#### [Exercise material]
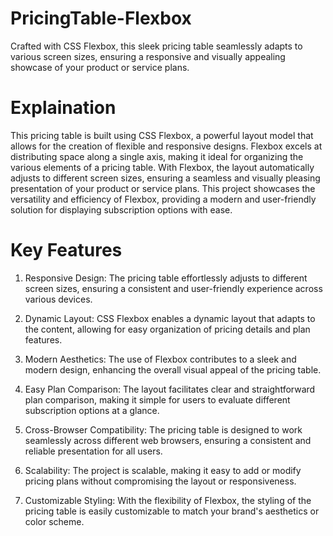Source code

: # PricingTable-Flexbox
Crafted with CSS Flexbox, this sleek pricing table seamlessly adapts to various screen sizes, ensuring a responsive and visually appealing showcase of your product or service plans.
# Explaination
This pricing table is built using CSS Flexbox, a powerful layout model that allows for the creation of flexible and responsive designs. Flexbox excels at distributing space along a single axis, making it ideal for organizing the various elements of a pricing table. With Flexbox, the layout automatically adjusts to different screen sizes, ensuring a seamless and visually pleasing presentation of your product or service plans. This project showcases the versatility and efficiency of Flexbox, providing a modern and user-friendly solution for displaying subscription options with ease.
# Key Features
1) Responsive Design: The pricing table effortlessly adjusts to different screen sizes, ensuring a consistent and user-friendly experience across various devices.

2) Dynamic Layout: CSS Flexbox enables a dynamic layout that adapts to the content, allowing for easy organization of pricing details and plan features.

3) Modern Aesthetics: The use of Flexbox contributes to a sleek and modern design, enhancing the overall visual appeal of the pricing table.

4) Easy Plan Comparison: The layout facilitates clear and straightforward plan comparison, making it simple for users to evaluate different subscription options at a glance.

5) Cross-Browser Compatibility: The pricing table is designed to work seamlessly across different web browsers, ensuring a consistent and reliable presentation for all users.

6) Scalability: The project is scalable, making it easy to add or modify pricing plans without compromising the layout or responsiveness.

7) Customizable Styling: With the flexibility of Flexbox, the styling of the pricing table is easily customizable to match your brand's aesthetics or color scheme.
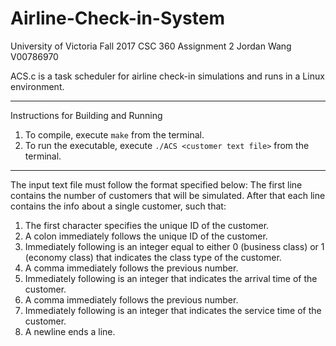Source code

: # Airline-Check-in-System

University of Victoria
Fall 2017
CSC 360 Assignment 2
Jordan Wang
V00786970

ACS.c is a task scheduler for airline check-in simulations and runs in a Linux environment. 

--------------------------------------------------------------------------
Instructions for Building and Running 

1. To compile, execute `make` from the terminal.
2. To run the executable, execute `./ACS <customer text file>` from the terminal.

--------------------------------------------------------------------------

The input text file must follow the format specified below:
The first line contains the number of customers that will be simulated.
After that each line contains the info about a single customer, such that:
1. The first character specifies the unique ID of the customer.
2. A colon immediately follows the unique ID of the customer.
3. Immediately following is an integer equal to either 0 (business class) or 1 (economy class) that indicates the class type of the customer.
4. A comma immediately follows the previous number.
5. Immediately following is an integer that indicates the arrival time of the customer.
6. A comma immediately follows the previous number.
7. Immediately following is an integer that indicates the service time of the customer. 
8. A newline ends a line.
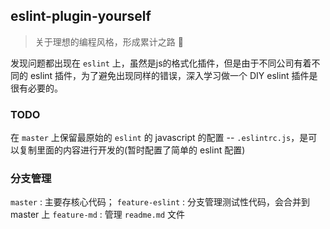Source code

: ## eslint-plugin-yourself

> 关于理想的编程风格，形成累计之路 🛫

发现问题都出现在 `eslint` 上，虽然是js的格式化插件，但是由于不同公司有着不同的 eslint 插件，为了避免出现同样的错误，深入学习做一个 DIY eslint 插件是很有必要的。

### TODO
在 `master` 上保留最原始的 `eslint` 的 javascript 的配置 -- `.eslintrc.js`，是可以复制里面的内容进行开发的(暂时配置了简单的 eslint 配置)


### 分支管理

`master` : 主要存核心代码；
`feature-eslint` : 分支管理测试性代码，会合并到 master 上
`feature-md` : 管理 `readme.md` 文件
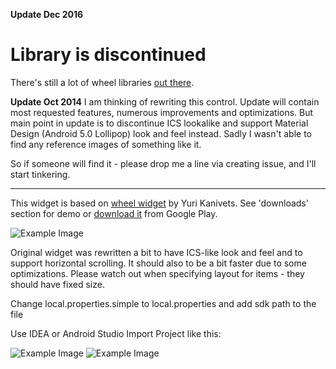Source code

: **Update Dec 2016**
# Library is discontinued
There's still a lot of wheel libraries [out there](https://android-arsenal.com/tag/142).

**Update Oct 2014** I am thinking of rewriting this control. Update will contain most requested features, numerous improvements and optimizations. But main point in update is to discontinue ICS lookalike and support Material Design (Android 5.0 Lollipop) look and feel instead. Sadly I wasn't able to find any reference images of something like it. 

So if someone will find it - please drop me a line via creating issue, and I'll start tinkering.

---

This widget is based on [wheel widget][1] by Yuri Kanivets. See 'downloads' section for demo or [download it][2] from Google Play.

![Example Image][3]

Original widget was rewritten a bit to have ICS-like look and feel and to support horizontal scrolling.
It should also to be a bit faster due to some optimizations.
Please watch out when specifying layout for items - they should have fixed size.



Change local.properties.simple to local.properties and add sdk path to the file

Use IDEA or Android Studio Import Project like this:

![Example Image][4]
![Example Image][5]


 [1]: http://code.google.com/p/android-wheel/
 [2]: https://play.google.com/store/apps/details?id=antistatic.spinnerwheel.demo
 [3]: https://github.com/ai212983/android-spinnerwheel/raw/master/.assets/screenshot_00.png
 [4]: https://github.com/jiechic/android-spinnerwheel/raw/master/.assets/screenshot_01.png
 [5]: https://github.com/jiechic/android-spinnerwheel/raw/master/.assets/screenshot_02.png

#### [What to do]
Pictures are to be omitted; otherwise, write out the data exactly as it appears.

#### [The completed task]
Source code

: # PricingTable-Flexbox
Crafted with CSS Flexbox, this sleek pricing table seamlessly adapts to various screen sizes, ensuring a responsive and visually appealing showcase of your product or service plans.
# Explaination
This pricing table is built using CSS Flexbox, a powerful layout model that allows for the creation of flexible and responsive designs. Flexbox excels at distributing space along a single axis, making it ideal for organizing the various elements of a pricing table. With Flexbox, the layout automatically adjusts to different screen sizes, ensuring a seamless and visually pleasing presentation of your product or service plans. This project showcases the versatility and efficiency of Flexbox, providing a modern and user-friendly solution for displaying subscription options with ease.
# Key Features
1) Responsive Design: The pricing table effortlessly adjusts to different screen sizes, ensuring a consistent and user-friendly experience across various devices.

2) Dynamic Layout: CSS Flexbox enables a dynamic layout that adapts to the content, allowing for easy organization of pricing details and plan features.

3) Modern Aesthetics: The use of Flexbox contributes to a sleek and modern design, enhancing the overall visual appeal of the pricing table.

4) Easy Plan Comparison: The layout facilitates clear and straightforward plan comparison, making it simple for users to evaluate different subscription options at a glance.

5) Cross-Browser Compatibility: The pricing table is designed to work seamlessly across different web browsers, ensuring a consistent and reliable presentation for all users.

6) Scalability: The project is scalable, making it easy to add or modify pricing plans without compromising the layout or responsiveness.

7) Customizable Styling: With the flexibility of Flexbox, the styling of the pricing table is easily customizable to match your brand's aesthetics or color scheme.
Source code

: # Airline-Check-in-System

University of Victoria
Fall 2017
CSC 360 Assignment 2
Jordan Wang
V00786970

ACS.c is a task scheduler for airline check-in simulations and runs in a Linux environment. 

--------------------------------------------------------------------------
Instructions for Building and Running 

1. To compile, execute `make` from the terminal.
2. To run the executable, execute `./ACS <customer text file>` from the terminal.

--------------------------------------------------------------------------

The input text file must follow the format specified below:
The first line contains the number of customers that will be simulated.
After that each line contains the info about a single customer, such that:
1. The first character specifies the unique ID of the customer.
2. A colon immediately follows the unique ID of the customer.
3. Immediately following is an integer equal to either 0 (business class) or 1 (economy class) that indicates the class type of the customer.
4. A comma immediately follows the previous number.
5. Immediately following is an integer that indicates the arrival time of the customer.
6. A comma immediately follows the previous number.
7. Immediately following is an integer that indicates the service time of the customer. 
8. A newline ends a line.
Source code

: ## eslint-plugin-yourself

> 关于理想的编程风格，形成累计之路 🛫

发现问题都出现在 `eslint` 上，虽然是js的格式化插件，但是由于不同公司有着不同的 eslint 插件，为了避免出现同样的错误，深入学习做一个 DIY eslint 插件是很有必要的。

### TODO
在 `master` 上保留最原始的 `eslint` 的 javascript 的配置 -- `.eslintrc.js`，是可以复制里面的内容进行开发的(暂时配置了简单的 eslint 配置)


### 分支管理

`master` : 主要存核心代码；
`feature-eslint` : 分支管理测试性代码，会合并到 master 上
`feature-md` : 管理 `readme.md` 文件
Source code

: **Update Dec 2016**
# Library is discontinued
There's still a lot of wheel libraries [out there](https://android-arsenal.com/tag/142).

**Update Oct 2014** I am thinking of rewriting this control. Update will contain most requested features, numerous improvements and optimizations. But main point in update is to discontinue ICS lookalike and support Material Design (Android 5.0 Lollipop) look and feel instead. Sadly I wasn't able to find any reference images of something like it. 

So if someone will find it - please drop me a line via creating issue, and I'll start tinkering.

---

This widget is based on [wheel widget][1] by Yuri Kanivets. See 'downloads' section for demo or [download it][2] from Google Play.

![Example Image][3]

Original widget was rewritten a bit to have ICS-like look and feel and to support horizontal scrolling.
It should also to be a bit faster due to some optimizations.
Please watch out when specifying layout for items - they should have fixed size.



Change local.properties.simple to local.properties and add sdk path to the file

Use IDEA or Android Studio Import Project like this:

![Example Image][4]
![Example Image][5]


 [1]: http://code.google.com/p/android-wheel/
 [2]: https://play.google.com/store/apps/details?id=antistatic.spinnerwheel.demo
 [3]: https://github.com/ai212983/android-spinnerwheel/raw/master/.assets/screenshot_00.png
 [4]: https://github.com/jiechic/android-spinnerwheel/raw/master/.assets/screenshot_01.png
 [5]: https://github.com/jiechic/android-spinnerwheel/raw/master/.assets/screenshot_02.png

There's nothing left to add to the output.